[Plain-text document sources]
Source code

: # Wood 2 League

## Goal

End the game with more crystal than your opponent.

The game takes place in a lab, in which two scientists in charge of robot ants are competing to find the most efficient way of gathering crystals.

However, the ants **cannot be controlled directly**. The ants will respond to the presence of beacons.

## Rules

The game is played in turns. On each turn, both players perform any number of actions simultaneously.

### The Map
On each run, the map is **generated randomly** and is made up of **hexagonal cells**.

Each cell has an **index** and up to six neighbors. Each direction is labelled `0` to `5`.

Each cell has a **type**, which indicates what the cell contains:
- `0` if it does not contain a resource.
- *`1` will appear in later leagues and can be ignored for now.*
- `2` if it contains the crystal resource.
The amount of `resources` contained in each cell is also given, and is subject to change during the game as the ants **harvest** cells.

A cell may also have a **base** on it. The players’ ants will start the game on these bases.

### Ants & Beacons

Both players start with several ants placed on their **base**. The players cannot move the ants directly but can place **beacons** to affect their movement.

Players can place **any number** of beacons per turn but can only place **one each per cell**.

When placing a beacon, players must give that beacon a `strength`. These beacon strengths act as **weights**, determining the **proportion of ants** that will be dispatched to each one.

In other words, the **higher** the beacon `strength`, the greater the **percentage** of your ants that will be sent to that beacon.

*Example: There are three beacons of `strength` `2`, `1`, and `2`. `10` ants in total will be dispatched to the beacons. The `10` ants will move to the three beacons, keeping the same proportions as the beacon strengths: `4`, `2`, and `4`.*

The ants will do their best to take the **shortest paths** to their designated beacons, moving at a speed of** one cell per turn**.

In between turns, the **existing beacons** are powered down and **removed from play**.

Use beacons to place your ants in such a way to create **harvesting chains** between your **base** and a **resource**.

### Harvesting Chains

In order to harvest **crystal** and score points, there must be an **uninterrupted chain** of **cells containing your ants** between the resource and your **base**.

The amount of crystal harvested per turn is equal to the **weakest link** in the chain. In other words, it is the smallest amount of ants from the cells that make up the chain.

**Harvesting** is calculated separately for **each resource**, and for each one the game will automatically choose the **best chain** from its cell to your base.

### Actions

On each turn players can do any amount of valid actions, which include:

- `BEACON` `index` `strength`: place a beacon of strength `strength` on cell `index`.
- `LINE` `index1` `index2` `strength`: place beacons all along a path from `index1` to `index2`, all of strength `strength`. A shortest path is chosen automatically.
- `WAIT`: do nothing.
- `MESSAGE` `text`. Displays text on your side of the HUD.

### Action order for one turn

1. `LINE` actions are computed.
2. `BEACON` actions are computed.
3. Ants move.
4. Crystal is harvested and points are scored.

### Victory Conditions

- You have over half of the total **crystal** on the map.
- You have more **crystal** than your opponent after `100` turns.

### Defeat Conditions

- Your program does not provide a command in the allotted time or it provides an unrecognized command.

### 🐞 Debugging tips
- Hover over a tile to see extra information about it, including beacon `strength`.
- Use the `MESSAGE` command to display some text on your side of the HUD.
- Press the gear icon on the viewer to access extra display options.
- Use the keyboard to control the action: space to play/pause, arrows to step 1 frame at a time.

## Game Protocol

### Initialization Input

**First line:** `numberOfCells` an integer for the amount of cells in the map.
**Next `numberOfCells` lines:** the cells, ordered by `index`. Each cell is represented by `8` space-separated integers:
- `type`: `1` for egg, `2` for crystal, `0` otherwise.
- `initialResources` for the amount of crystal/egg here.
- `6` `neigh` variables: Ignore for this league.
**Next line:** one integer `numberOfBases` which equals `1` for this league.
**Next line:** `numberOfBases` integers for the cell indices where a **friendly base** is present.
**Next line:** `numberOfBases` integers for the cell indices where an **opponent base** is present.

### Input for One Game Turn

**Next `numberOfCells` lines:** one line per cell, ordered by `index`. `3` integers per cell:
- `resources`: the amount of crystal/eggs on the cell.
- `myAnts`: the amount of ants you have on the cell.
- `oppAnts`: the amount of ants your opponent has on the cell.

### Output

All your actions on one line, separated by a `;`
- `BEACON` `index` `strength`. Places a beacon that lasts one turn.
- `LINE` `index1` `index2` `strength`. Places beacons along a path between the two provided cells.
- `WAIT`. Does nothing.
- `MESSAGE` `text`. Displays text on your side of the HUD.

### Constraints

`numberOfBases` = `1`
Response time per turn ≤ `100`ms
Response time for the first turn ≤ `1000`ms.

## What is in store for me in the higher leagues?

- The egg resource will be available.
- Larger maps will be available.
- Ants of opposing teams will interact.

Your assignment
Set down the records again in full. Match them exactly.

Solution for this exercise
Source code

: # Wood 2 League

## Goal

End the game with more crystal than your opponent.

The game takes place in a lab, in which two scientists in charge of robot ants are competing to find the most efficient way of gathering crystals.

However, the ants **cannot be controlled directly**. The ants will respond to the presence of beacons.

## Rules

The game is played in turns. On each turn, both players perform any number of actions simultaneously.

### The Map
On each run, the map is **generated randomly** and is made up of **hexagonal cells**.

Each cell has an **index** and up to six neighbors. Each direction is labelled `0` to `5`.

Each cell has a **type**, which indicates what the cell contains:
- `0` if it does not contain a resource.
- *`1` will appear in later leagues and can be ignored for now.*
- `2` if it contains the crystal resource.
The amount of `resources` contained in each cell is also given, and is subject to change during the game as the ants **harvest** cells.

A cell may also have a **base** on it. The players’ ants will start the game on these bases.

### Ants & Beacons

Both players start with several ants placed on their **base**. The players cannot move the ants directly but can place **beacons** to affect their movement.

Players can place **any number** of beacons per turn but can only place **one each per cell**.

When placing a beacon, players must give that beacon a `strength`. These beacon strengths act as **weights**, determining the **proportion of ants** that will be dispatched to each one.

In other words, the **higher** the beacon `strength`, the greater the **percentage** of your ants that will be sent to that beacon.

*Example: There are three beacons of `strength` `2`, `1`, and `2`. `10` ants in total will be dispatched to the beacons. The `10` ants will move to the three beacons, keeping the same proportions as the beacon strengths: `4`, `2`, and `4`.*

The ants will do their best to take the **shortest paths** to their designated beacons, moving at a speed of** one cell per turn**.

In between turns, the **existing beacons** are powered down and **removed from play**.

Use beacons to place your ants in such a way to create **harvesting chains** between your **base** and a **resource**.

### Harvesting Chains

In order to harvest **crystal** and score points, there must be an **uninterrupted chain** of **cells containing your ants** between the resource and your **base**.

The amount of crystal harvested per turn is equal to the **weakest link** in the chain. In other words, it is the smallest amount of ants from the cells that make up the chain.

**Harvesting** is calculated separately for **each resource**, and for each one the game will automatically choose the **best chain** from its cell to your base.

### Actions

On each turn players can do any amount of valid actions, which include:

- `BEACON` `index` `strength`: place a beacon of strength `strength` on cell `index`.
- `LINE` `index1` `index2` `strength`: place beacons all along a path from `index1` to `index2`, all of strength `strength`. A shortest path is chosen automatically.
- `WAIT`: do nothing.
- `MESSAGE` `text`. Displays text on your side of the HUD.

### Action order for one turn

1. `LINE` actions are computed.
2. `BEACON` actions are computed.
3. Ants move.
4. Crystal is harvested and points are scored.

### Victory Conditions

- You have over half of the total **crystal** on the map.
- You have more **crystal** than your opponent after `100` turns.

### Defeat Conditions

- Your program does not provide a command in the allotted time or it provides an unrecognized command.

### 🐞 Debugging tips
- Hover over a tile to see extra information about it, including beacon `strength`.
- Use the `MESSAGE` command to display some text on your side of the HUD.
- Press the gear icon on the viewer to access extra display options.
- Use the keyboard to control the action: space to play/pause, arrows to step 1 frame at a time.

## Game Protocol

### Initialization Input

**First line:** `numberOfCells` an integer for the amount of cells in the map.
**Next `numberOfCells` lines:** the cells, ordered by `index`. Each cell is represented by `8` space-separated integers:
- `type`: `1` for egg, `2` for crystal, `0` otherwise.
- `initialResources` for the amount of crystal/egg here.
- `6` `neigh` variables: Ignore for this league.
**Next line:** one integer `numberOfBases` which equals `1` for this league.
**Next line:** `numberOfBases` integers for the cell indices where a **friendly base** is present.
**Next line:** `numberOfBases` integers for the cell indices where an **opponent base** is present.

### Input for One Game Turn

**Next `numberOfCells` lines:** one line per cell, ordered by `index`. `3` integers per cell:
- `resources`: the amount of crystal/eggs on the cell.
- `myAnts`: the amount of ants you have on the cell.
- `oppAnts`: the amount of ants your opponent has on the cell.

### Output

All your actions on one line, separated by a `;`
- `BEACON` `index` `strength`. Places a beacon that lasts one turn.
- `LINE` `index1` `index2` `strength`. Places beacons along a path between the two provided cells.
- `WAIT`. Does nothing.
- `MESSAGE` `text`. Displays text on your side of the HUD.

### Constraints

`numberOfBases` = `1`
Response time per turn ≤ `100`ms
Response time for the first turn ≤ `1000`ms.

## What is in store for me in the higher leagues?

- The egg resource will be available.
- Larger maps will be available.
- Ants of opposing teams will interact.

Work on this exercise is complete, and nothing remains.